> Exercise prompt: Please report, as a single number with no other text, how many lines of the listing contain "googlecode".

> Source information:
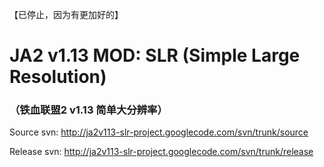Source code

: 【已停止，因为有更加好的】

# JA2 v1.13 MOD: SLR (Simple Large Resolution) #
### （铁血联盟2 v1.13 简单大分辨率） ###


Source svn: http://ja2v113-slr-project.googlecode.com/svn/trunk/source

Release svn: http://ja2v113-slr-project.googlecode.com/svn/trunk/release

> Written solution: 2